Assigned task: Here are some records. Copy each one exactly.

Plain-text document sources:
#####

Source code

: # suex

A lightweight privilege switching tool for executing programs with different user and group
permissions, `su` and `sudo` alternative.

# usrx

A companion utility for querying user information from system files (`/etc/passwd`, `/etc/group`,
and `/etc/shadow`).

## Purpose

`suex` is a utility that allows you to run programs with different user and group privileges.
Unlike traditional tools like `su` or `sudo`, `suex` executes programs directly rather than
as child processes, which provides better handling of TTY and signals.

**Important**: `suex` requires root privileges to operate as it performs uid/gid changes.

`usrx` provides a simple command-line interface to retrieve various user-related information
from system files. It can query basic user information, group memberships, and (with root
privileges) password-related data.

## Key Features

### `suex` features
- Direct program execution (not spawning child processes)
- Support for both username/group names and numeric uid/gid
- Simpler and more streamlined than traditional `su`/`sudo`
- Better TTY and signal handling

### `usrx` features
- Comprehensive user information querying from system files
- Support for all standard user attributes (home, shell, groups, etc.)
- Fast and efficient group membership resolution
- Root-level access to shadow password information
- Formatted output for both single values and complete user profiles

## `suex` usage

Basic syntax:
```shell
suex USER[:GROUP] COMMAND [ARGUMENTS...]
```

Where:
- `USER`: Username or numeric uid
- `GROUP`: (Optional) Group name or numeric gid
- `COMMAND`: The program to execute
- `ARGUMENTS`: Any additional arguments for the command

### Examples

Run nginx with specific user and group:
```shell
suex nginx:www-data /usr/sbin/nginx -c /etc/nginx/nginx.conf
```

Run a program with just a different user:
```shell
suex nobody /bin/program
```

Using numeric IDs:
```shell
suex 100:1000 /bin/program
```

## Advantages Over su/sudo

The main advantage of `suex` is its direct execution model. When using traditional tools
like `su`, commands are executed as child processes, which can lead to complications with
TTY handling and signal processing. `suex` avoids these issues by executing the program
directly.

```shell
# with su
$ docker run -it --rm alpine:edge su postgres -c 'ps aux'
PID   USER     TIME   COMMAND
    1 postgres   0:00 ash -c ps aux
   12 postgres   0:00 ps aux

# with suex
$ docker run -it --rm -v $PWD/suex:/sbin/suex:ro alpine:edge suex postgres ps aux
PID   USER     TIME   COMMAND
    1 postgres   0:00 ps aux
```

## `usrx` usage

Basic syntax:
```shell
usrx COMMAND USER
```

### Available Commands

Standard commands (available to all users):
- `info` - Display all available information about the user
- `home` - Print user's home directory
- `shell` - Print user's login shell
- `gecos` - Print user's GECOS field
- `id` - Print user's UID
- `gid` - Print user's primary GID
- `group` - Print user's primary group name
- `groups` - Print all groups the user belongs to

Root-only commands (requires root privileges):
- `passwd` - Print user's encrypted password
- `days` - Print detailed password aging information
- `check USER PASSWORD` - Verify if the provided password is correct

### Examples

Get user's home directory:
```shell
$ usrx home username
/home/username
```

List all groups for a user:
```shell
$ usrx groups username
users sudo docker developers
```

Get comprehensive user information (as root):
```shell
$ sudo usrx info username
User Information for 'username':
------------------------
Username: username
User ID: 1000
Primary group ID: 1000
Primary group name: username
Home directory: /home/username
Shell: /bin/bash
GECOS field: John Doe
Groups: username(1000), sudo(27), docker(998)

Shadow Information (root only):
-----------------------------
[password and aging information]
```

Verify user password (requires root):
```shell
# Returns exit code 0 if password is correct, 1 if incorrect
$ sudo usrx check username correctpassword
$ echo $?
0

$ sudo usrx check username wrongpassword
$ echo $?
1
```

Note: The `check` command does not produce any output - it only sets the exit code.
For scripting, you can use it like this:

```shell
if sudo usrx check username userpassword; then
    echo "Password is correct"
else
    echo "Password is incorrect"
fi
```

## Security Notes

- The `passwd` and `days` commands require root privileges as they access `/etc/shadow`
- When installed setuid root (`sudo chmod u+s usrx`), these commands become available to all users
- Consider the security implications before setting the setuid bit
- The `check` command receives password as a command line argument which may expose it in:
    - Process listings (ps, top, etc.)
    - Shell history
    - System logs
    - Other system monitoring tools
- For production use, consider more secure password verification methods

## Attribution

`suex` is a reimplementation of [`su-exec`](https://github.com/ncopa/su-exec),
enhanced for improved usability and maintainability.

#####

Response below:
Source code

: # suex

A lightweight privilege switching tool for executing programs with different user and group
permissions, `su` and `sudo` alternative.

# usrx

A companion utility for querying user information from system files (`/etc/passwd`, `/etc/group`,
and `/etc/shadow`).

## Purpose

`suex` is a utility that allows you to run programs with different user and group privileges.
Unlike traditional tools like `su` or `sudo`, `suex` executes programs directly rather than
as child processes, which provides better handling of TTY and signals.

**Important**: `suex` requires root privileges to operate as it performs uid/gid changes.

`usrx` provides a simple command-line interface to retrieve various user-related information
from system files. It can query basic user information, group memberships, and (with root
privileges) password-related data.

## Key Features

### `suex` features
- Direct program execution (not spawning child processes)
- Support for both username/group names and numeric uid/gid
- Simpler and more streamlined than traditional `su`/`sudo`
- Better TTY and signal handling

### `usrx` features
- Comprehensive user information querying from system files
- Support for all standard user attributes (home, shell, groups, etc.)
- Fast and efficient group membership resolution
- Root-level access to shadow password information
- Formatted output for both single values and complete user profiles

## `suex` usage

Basic syntax:
```shell
suex USER[:GROUP] COMMAND [ARGUMENTS...]
```

Where:
- `USER`: Username or numeric uid
- `GROUP`: (Optional) Group name or numeric gid
- `COMMAND`: The program to execute
- `ARGUMENTS`: Any additional arguments for the command

### Examples

Run nginx with specific user and group:
```shell
suex nginx:www-data /usr/sbin/nginx -c /etc/nginx/nginx.conf
```

Run a program with just a different user:
```shell
suex nobody /bin/program
```

Using numeric IDs:
```shell
suex 100:1000 /bin/program
```

## Advantages Over su/sudo

The main advantage of `suex` is its direct execution model. When using traditional tools
like `su`, commands are executed as child processes, which can lead to complications with
TTY handling and signal processing. `suex` avoids these issues by executing the program
directly.

```shell
# with su
$ docker run -it --rm alpine:edge su postgres -c 'ps aux'
PID   USER     TIME   COMMAND
    1 postgres   0:00 ash -c ps aux
   12 postgres   0:00 ps aux

# with suex
$ docker run -it --rm -v $PWD/suex:/sbin/suex:ro alpine:edge suex postgres ps aux
PID   USER     TIME   COMMAND
    1 postgres   0:00 ps aux
```

## `usrx` usage

Basic syntax:
```shell
usrx COMMAND USER
```

### Available Commands

Standard commands (available to all users):
- `info` - Display all available information about the user
- `home` - Print user's home directory
- `shell` - Print user's login shell
- `gecos` - Print user's GECOS field
- `id` - Print user's UID
- `gid` - Print user's primary GID
- `group` - Print user's primary group name
- `groups` - Print all groups the user belongs to

Root-only commands (requires root privileges):
- `passwd` - Print user's encrypted password
- `days` - Print detailed password aging information
- `check USER PASSWORD` - Verify if the provided password is correct

### Examples

Get user's home directory:
```shell
$ usrx home username
/home/username
```

List all groups for a user:
```shell
$ usrx groups username
users sudo docker developers
```

Get comprehensive user information (as root):
```shell
$ sudo usrx info username
User Information for 'username':
------------------------
Username: username
User ID: 1000
Primary group ID: 1000
Primary group name: username
Home directory: /home/username
Shell: /bin/bash
GECOS field: John Doe
Groups: username(1000), sudo(27), docker(998)

Shadow Information (root only):
-----------------------------
[password and aging information]
```

Verify user password (requires root):
```shell
# Returns exit code 0 if password is correct, 1 if incorrect
$ sudo usrx check username correctpassword
$ echo $?
0

$ sudo usrx check username wrongpassword
$ echo $?
1
```

Note: The `check` command does not produce any output - it only sets the exit code.
For scripting, you can use it like this:

```shell
if sudo usrx check username userpassword; then
    echo "Password is correct"
else
    echo "Password is incorrect"
fi
```

## Security Notes

- The `passwd` and `days` commands require root privileges as they access `/etc/shadow`
- When installed setuid root (`sudo chmod u+s usrx`), these commands become available to all users
- Consider the security implications before setting the setuid bit
- The `check` command receives password as a command line argument which may expose it in:
    - Process listings (ps, top, etc.)
    - Shell history
    - System logs
    - Other system monitoring tools
- For production use, consider more secure password verification methods

## Attribution

`suex` is a reimplementation of [`su-exec`](https://github.com/ncopa/su-exec),
enhanced for improved usability and maintainability.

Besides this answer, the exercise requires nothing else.